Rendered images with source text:

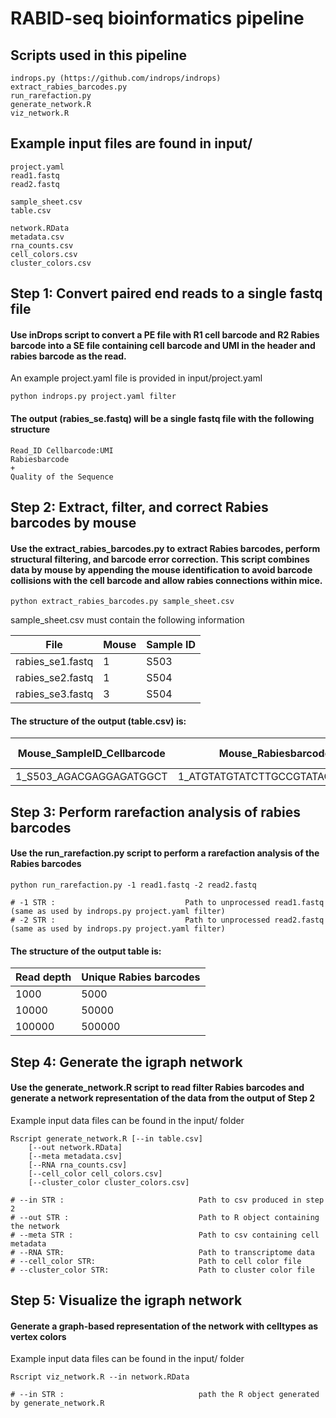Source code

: # RABID-seq bioinformatics pipeline

## Scripts used in this pipeline
    indrops.py (https://github.com/indrops/indrops)
    extract_rabies_barcodes.py 
    run_rarefaction.py
    generate_network.R
    viz_network.R
    
## Example input files are found in input/

    project.yaml
    read1.fastq 
    read2.fastq
    
    sample_sheet.csv
    table.csv
    
    network.RData
    metadata.csv
    rna_counts.csv
    cell_colors.csv
    cluster_colors.csv

## Step 1: Convert paired end reads to a single fastq file

#### Use inDrops script to convert a PE file with R1 cell barcode and R2 Rabies barcode into a SE file containing cell barcode and UMI in the header and rabies barcode as the read.

An example project.yaml file is provided in input/project.yaml 

    python indrops.py project.yaml filter 
      
#### The output (rabies_se.fastq) will be a single fastq file with the following structure
    
    Read_ID Cellbarcode:UMI  
    Rabiesbarcode  
    +  
    Quality of the Sequence  

## Step 2: Extract, filter, and correct Rabies barcodes by mouse
#### Use the extract_rabies_barcodes.py to extract Rabies barcodes, perform structural filtering, and barcode error correction. This script combines data by mouse by appending the mouse identification to avoid barcode collisions with the cell barcode and allow rabies connections within mice. 
	
	python extract_rabies_barcodes.py sample_sheet.csv

sample_sheet.csv must contain the following information

File | Mouse | Sample ID
-----|------ | ---------
rabies_se1.fastq | 1 | S503
rabies_se2.fastq | 1 | S504
rabies_se3.fastq | 3 | S504

#### The structure of the output (table.csv) is: 

Mouse_SampleID_Cellbarcode | Mouse_Rabiesbarcode            | UMI counts
-------------------------- | ------------------------------ | --------------
1_S503_AGACGAGGAGATGGCT	   | 1_ATGTATGTATCTTGCCGTATACATGCAG | 29

## Step 3: Perform rarefaction analysis of rabies barcodes
#### Use the run_rarefaction.py script to perform a rarefaction analysis of the Rabies barcodes

	python run_rarefaction.py -1 read1.fastq -2 read2.fastq
	
	# -1 STR :                             Path to unprocessed read1.fastq (same as used by indrops.py project.yaml filter)
	# -2 STR :                             Path to unprocessed read2.fastq (same as used by indrops.py project.yaml filter)
	
#### The structure of the output table is: 
Read depth | Unique Rabies barcodes
------------ | ------------- 
1000 | 5000
10000 | 50000
100000 | 500000


## Step 4: Generate the igraph network 
#### Use the generate_network.R script to read filter Rabies barcodes and generate a network representation of the data from the output of Step 2 

Example input data files can be found in the input/ folder

	Rscript generate_network.R [--in table.csv] 
		[--out network.RData]
		[--meta metadata.csv]
		[--RNA rna_counts.csv] 
		[--cell_color cell_colors.csv]
		[--cluster_color cluster_colors.csv]

	# --in STR :                              Path to csv produced in step 2
	# --out STR :                             Path to R object containing the network 
	# --meta STR :                            Path to csv containing cell metadata
	# --RNA STR:                              Path to transcriptome data
	# --cell_color STR:                       Path to cell color file
	# --cluster_color STR:                    Path to cluster color file

## Step 5: Visualize the igraph network 
#### Generate a graph-based representation of the network with celltypes as vertex colors

Example input data files can be found in the input/ folder

	Rscript viz_network.R --in network.RData
	
	# --in STR :                              path the R object generated by generate_network.R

* **GOAL OF THE EXERCISE**: Make a verbatim copy of all the entries and strip out the pictures.

* **REPLY TO THE EXERCISE**:
Source code

: # RABID-seq bioinformatics pipeline

## Scripts used in this pipeline
    indrops.py (https://github.com/indrops/indrops)
    extract_rabies_barcodes.py 
    run_rarefaction.py
    generate_network.R
    viz_network.R
    
## Example input files are found in input/

    project.yaml
    read1.fastq 
    read2.fastq
    
    sample_sheet.csv
    table.csv
    
    network.RData
    metadata.csv
    rna_counts.csv
    cell_colors.csv
    cluster_colors.csv

## Step 1: Convert paired end reads to a single fastq file

#### Use inDrops script to convert a PE file with R1 cell barcode and R2 Rabies barcode into a SE file containing cell barcode and UMI in the header and rabies barcode as the read.

An example project.yaml file is provided in input/project.yaml 

    python indrops.py project.yaml filter 
      
#### The output (rabies_se.fastq) will be a single fastq file with the following structure
    
    Read_ID Cellbarcode:UMI  
    Rabiesbarcode  
    +  
    Quality of the Sequence  

## Step 2: Extract, filter, and correct Rabies barcodes by mouse
#### Use the extract_rabies_barcodes.py to extract Rabies barcodes, perform structural filtering, and barcode error correction. This script combines data by mouse by appending the mouse identification to avoid barcode collisions with the cell barcode and allow rabies connections within mice. 
	
	python extract_rabies_barcodes.py sample_sheet.csv

sample_sheet.csv must contain the following information

File | Mouse | Sample ID
-----|------ | ---------
rabies_se1.fastq | 1 | S503
rabies_se2.fastq | 1 | S504
rabies_se3.fastq | 3 | S504

#### The structure of the output (table.csv) is: 

Mouse_SampleID_Cellbarcode | Mouse_Rabiesbarcode            | UMI counts
-------------------------- | ------------------------------ | --------------
1_S503_AGACGAGGAGATGGCT	   | 1_ATGTATGTATCTTGCCGTATACATGCAG | 29

## Step 3: Perform rarefaction analysis of rabies barcodes
#### Use the run_rarefaction.py script to perform a rarefaction analysis of the Rabies barcodes

	python run_rarefaction.py -1 read1.fastq -2 read2.fastq
	
	# -1 STR :                             Path to unprocessed read1.fastq (same as used by indrops.py project.yaml filter)
	# -2 STR :                             Path to unprocessed read2.fastq (same as used by indrops.py project.yaml filter)
	
#### The structure of the output table is: 
Read depth | Unique Rabies barcodes
------------ | ------------- 
1000 | 5000
10000 | 50000
100000 | 500000


## Step 4: Generate the igraph network 
#### Use the generate_network.R script to read filter Rabies barcodes and generate a network representation of the data from the output of Step 2 

Example input data files can be found in the input/ folder

	Rscript generate_network.R [--in table.csv] 
		[--out network.RData]
		[--meta metadata.csv]
		[--RNA rna_counts.csv] 
		[--cell_color cell_colors.csv]
		[--cluster_color cluster_colors.csv]

	# --in STR :                              Path to csv produced in step 2
	# --out STR :                             Path to R object containing the network 
	# --meta STR :                            Path to csv containing cell metadata
	# --RNA STR:                              Path to transcriptome data
	# --cell_color STR:                       Path to cell color file
	# --cluster_color STR:                    Path to cluster color file

## Step 5: Visualize the igraph network 
#### Generate a graph-based representation of the network with celltypes as vertex colors

Example input data files can be found in the input/ folder

	Rscript viz_network.R --in network.RData
	
	# --in STR :                              path the R object generated by generate_network.R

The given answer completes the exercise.